Date of Award

5-2025

Document Type

Dissertation

Degree Name

Doctor of Juridical Science (SJD)

Abstract

Businesses today collect vast amounts of personal data to generate inferences that predict consumer behavior, optimize engagement, and drive sales. While this practice is highly profitable, it raises serious privacy concerns—especially when individuals remain unaware of the inferences drawn about them or are denied meaningful control over their personal data. Although frameworks like the General Data Protection Regulation (GDPR) recognize inferences about individuals as personal data, companies frequently invoke trade secret protections to withhold access to these inferences, limiting transparency. As data analytics technologies evolve, so too do the risks of privacy loss, discrimination, and manipulation.

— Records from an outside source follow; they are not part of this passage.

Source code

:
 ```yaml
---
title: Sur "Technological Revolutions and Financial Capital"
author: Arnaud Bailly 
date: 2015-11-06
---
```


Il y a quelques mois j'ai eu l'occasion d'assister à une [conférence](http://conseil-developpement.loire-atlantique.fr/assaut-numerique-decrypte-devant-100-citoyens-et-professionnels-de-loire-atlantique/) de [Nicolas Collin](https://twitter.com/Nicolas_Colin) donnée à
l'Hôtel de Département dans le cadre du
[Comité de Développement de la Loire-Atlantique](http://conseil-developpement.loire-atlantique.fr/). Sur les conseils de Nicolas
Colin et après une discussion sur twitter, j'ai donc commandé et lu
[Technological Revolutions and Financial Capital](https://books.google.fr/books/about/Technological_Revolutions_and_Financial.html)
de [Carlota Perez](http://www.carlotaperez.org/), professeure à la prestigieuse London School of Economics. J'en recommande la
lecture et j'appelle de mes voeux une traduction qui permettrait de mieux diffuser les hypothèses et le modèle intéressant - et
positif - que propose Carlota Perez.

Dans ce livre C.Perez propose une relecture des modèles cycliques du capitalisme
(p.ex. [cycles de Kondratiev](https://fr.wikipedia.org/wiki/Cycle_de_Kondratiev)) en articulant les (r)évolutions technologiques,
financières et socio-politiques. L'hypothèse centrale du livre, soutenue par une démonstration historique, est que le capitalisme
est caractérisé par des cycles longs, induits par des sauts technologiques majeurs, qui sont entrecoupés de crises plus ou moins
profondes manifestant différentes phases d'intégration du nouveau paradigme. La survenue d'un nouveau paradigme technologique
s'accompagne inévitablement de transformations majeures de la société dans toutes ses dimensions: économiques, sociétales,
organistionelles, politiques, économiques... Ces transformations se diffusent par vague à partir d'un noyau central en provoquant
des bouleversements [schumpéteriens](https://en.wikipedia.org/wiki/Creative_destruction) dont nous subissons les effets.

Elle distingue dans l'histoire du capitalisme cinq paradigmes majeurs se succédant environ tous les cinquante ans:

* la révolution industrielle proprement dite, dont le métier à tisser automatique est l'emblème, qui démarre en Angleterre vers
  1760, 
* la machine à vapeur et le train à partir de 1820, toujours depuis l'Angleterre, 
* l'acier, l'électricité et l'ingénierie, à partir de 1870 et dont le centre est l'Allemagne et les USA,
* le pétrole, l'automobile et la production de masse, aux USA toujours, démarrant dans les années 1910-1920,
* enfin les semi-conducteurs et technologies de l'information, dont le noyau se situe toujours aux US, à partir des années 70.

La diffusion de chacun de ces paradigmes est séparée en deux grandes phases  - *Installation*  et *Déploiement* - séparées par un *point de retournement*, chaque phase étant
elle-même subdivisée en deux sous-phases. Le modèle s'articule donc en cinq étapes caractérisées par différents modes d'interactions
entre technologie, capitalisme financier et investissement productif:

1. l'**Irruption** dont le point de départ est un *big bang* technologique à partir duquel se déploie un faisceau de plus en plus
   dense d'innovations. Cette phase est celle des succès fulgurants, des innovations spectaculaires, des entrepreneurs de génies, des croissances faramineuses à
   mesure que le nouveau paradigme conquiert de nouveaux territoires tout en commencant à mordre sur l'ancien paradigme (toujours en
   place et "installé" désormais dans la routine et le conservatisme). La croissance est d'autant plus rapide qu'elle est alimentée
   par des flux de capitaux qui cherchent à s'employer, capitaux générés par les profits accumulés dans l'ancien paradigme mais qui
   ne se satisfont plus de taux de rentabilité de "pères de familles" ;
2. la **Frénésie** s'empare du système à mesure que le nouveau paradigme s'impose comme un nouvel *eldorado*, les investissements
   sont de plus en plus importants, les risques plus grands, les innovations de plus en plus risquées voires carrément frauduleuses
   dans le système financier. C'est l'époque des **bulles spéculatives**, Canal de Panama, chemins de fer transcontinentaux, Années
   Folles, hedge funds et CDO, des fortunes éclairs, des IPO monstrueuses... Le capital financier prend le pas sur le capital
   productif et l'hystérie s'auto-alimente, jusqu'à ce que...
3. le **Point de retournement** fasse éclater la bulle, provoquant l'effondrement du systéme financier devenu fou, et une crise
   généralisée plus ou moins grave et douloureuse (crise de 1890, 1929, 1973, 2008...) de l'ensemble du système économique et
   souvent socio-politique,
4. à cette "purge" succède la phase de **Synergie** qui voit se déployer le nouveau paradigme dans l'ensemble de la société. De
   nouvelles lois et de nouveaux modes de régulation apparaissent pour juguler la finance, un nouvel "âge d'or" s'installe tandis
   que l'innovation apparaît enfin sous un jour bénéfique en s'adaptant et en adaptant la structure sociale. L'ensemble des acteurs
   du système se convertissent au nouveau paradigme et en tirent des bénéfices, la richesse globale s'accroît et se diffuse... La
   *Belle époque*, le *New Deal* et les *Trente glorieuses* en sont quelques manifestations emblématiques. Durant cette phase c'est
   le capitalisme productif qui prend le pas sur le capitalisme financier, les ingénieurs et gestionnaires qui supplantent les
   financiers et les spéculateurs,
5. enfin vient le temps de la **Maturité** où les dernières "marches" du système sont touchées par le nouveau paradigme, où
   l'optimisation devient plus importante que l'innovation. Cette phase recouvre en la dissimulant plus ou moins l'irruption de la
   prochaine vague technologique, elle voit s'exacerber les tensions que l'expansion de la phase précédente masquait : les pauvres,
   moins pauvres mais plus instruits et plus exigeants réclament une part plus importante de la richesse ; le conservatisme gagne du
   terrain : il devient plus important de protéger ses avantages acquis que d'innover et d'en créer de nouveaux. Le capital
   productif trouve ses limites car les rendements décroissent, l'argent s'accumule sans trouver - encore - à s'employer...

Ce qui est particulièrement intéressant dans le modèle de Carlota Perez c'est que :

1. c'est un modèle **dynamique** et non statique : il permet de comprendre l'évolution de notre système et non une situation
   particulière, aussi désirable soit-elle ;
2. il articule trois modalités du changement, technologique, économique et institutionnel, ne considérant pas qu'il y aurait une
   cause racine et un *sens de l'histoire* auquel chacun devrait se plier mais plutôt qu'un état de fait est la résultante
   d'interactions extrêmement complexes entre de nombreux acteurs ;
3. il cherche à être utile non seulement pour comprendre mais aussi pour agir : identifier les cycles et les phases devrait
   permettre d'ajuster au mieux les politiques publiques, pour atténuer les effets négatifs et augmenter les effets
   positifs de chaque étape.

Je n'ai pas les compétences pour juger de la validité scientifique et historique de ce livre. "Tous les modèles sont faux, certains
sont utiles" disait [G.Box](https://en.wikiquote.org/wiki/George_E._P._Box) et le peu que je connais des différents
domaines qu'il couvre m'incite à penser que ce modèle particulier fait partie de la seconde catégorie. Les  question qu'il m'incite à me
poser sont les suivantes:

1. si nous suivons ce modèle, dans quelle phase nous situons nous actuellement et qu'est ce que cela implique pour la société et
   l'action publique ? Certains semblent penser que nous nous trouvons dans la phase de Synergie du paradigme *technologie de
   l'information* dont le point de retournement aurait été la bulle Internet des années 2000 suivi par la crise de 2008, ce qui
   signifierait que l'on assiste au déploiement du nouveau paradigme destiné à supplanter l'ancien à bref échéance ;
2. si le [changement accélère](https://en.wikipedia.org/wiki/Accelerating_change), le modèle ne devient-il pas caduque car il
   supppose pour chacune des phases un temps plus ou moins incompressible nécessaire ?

This Dissertation explores the intersection of trade secrecy and data protection law, focusing on the legal and practical tensions that arise in the context of inference generation. Chapter 2 lays the foundation by examining the growing significance of inference practices and the legal barriers—especially those under EU and U.S. law—that restrict consumer access to their inferences. It calls for a critical reassessment of trade secret doctrine in light of personal data rights. Chapter 3 traces the historical evolution of trade secret law, highlighting its shift from protecting fair competition to shielding data from consumers and public oversight.

Chapter 4 proposes legal and policy reforms to recalibrate trade secret protections when they conflict with privacy rights. It draws lessons from other intellectual property regimes and suggests accountability mechanisms to strengthen data controllers' obligations in responding to access requests. Chapter 5 serves as a “test suite,” evaluating the practical and legal challenges of implementing a meaningful Right of Access to Inferences. Finally, Chapter 6 synthesizes the findings and calls on policymakers to re-examine the boundaries between trade secrecy and privacy law, urging a more transparent, rights-respecting digital ecosystem.